=== Section Start ===
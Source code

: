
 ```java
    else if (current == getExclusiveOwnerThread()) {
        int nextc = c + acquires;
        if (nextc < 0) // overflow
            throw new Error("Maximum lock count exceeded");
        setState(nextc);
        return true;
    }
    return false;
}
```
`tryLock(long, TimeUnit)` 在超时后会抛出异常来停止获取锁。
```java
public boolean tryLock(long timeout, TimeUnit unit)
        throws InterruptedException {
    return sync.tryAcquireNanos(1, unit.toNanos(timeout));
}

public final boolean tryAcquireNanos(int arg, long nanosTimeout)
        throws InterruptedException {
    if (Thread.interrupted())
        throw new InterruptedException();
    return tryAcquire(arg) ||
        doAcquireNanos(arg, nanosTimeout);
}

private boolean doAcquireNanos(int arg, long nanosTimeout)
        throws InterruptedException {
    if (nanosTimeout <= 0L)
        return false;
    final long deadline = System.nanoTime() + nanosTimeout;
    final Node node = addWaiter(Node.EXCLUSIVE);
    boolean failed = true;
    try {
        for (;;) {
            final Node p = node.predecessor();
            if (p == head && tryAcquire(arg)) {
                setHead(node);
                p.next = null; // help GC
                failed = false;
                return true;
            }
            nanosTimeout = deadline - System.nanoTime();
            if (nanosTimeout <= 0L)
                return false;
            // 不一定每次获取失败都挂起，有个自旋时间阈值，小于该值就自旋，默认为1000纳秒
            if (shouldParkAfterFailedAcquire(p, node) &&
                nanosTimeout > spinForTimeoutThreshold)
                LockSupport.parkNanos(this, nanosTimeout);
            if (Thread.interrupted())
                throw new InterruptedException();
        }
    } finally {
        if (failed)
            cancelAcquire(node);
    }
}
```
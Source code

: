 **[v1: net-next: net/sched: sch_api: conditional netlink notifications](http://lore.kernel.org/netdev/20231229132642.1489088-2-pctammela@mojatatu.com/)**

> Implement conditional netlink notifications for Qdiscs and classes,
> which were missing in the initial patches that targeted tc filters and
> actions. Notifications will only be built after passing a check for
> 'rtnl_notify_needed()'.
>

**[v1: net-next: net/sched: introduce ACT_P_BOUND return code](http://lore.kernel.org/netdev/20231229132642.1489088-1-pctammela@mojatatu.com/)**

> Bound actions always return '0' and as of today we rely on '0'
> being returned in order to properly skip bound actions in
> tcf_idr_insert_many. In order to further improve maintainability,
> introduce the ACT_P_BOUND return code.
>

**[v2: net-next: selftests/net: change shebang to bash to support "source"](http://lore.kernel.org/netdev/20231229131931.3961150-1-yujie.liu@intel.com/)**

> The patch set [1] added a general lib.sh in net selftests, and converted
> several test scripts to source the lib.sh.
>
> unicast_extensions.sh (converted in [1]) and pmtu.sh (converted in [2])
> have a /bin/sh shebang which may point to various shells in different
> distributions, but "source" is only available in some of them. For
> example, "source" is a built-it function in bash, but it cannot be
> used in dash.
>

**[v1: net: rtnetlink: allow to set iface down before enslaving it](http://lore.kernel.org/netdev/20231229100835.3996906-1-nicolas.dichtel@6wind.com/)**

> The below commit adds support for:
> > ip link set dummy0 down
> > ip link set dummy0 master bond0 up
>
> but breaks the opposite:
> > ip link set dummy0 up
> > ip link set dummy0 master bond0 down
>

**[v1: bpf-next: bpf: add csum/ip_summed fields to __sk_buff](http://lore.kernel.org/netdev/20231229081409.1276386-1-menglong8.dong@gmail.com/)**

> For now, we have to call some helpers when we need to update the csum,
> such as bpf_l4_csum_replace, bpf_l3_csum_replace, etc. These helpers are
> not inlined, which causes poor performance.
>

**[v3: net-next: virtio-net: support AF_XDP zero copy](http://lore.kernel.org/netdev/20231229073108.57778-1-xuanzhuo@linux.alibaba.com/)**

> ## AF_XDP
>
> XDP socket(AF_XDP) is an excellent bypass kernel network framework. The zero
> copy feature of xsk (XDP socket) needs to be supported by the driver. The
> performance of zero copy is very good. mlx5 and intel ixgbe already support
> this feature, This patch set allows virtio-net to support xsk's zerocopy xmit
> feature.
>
=== Section End ===
=== Section Start ===
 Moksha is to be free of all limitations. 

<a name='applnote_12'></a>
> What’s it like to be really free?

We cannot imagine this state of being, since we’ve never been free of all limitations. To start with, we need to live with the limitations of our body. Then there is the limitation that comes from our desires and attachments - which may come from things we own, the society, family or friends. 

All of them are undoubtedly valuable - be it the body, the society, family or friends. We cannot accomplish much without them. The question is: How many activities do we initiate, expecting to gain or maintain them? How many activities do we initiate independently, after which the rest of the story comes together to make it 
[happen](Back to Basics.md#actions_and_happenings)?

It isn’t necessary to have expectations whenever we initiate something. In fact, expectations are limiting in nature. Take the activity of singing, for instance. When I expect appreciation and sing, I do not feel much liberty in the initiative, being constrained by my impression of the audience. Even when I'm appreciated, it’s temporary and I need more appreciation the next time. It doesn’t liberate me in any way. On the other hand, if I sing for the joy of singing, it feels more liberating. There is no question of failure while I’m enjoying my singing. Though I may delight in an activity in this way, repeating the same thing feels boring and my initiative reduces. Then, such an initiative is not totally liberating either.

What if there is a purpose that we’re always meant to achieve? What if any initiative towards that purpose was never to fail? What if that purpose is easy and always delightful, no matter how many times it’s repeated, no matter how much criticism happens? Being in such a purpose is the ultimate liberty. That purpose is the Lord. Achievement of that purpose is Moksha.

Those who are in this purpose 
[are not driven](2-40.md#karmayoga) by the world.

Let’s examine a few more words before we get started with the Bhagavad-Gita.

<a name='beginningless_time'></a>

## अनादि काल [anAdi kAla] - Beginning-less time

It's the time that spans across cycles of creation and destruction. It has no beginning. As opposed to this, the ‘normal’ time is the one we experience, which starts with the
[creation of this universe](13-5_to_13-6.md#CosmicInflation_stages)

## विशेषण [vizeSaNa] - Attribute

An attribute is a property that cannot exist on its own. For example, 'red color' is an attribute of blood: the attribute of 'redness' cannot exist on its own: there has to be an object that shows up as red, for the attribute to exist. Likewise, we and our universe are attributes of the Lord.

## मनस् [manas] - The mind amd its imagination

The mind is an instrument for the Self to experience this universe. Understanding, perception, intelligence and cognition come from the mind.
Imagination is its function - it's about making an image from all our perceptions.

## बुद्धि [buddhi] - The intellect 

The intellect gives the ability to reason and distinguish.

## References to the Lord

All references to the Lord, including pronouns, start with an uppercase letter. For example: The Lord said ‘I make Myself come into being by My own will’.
=== Section End ===
_EXERCISE AIM_
Copy each line of the records containing the string "intellect".

_SOLUTION TO THIS TASK_
## बुद्धि [buddhi] - The intellect 
The intellect gives the ability to reason and distinguish.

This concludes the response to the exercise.